BRIEF
Lines holding the word "David" are the ones to copy from the data below.

(Stored entries)

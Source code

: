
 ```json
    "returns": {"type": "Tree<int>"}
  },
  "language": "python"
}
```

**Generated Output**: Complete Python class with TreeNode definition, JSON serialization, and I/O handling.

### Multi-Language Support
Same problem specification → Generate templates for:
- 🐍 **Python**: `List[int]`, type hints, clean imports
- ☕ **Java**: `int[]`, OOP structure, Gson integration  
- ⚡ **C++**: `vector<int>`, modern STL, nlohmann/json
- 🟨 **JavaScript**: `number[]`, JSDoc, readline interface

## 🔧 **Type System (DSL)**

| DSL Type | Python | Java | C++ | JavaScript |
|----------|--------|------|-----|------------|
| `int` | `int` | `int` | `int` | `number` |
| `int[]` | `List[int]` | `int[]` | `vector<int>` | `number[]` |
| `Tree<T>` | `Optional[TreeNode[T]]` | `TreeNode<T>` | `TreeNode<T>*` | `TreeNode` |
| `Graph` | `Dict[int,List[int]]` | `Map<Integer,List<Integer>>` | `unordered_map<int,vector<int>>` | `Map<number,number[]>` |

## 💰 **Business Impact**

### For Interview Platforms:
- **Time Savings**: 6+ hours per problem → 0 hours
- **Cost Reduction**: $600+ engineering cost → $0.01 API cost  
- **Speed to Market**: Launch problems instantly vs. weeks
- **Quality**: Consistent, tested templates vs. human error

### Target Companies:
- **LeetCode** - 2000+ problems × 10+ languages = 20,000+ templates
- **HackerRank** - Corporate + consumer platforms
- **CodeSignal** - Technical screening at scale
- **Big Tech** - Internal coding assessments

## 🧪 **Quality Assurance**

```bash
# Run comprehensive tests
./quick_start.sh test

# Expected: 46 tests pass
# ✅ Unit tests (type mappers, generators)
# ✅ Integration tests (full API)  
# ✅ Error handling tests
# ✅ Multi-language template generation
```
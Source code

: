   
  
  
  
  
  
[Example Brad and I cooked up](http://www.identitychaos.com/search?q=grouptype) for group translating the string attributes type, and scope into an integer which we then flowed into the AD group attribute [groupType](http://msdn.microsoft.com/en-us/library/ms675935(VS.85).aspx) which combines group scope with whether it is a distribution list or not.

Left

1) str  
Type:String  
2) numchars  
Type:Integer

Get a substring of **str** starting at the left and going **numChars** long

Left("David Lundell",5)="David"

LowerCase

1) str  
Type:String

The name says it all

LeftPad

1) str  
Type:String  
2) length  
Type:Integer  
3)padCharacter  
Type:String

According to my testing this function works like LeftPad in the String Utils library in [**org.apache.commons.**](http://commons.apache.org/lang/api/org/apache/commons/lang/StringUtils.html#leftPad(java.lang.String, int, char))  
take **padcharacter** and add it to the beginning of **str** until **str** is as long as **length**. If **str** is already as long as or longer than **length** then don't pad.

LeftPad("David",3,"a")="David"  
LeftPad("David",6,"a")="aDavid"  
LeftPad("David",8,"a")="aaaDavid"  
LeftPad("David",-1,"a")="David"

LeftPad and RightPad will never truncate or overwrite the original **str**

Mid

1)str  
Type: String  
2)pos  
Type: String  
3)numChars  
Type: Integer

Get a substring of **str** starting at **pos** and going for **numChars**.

ANSWER SPACE
Left("David Lundell",5)="David"
LeftPad("David",3,"a")="David"  
LeftPad("David",6,"a")="aDavid"  
LeftPad("David",8,"a")="aaaDavid"  
LeftPad("David",-1,"a")="David"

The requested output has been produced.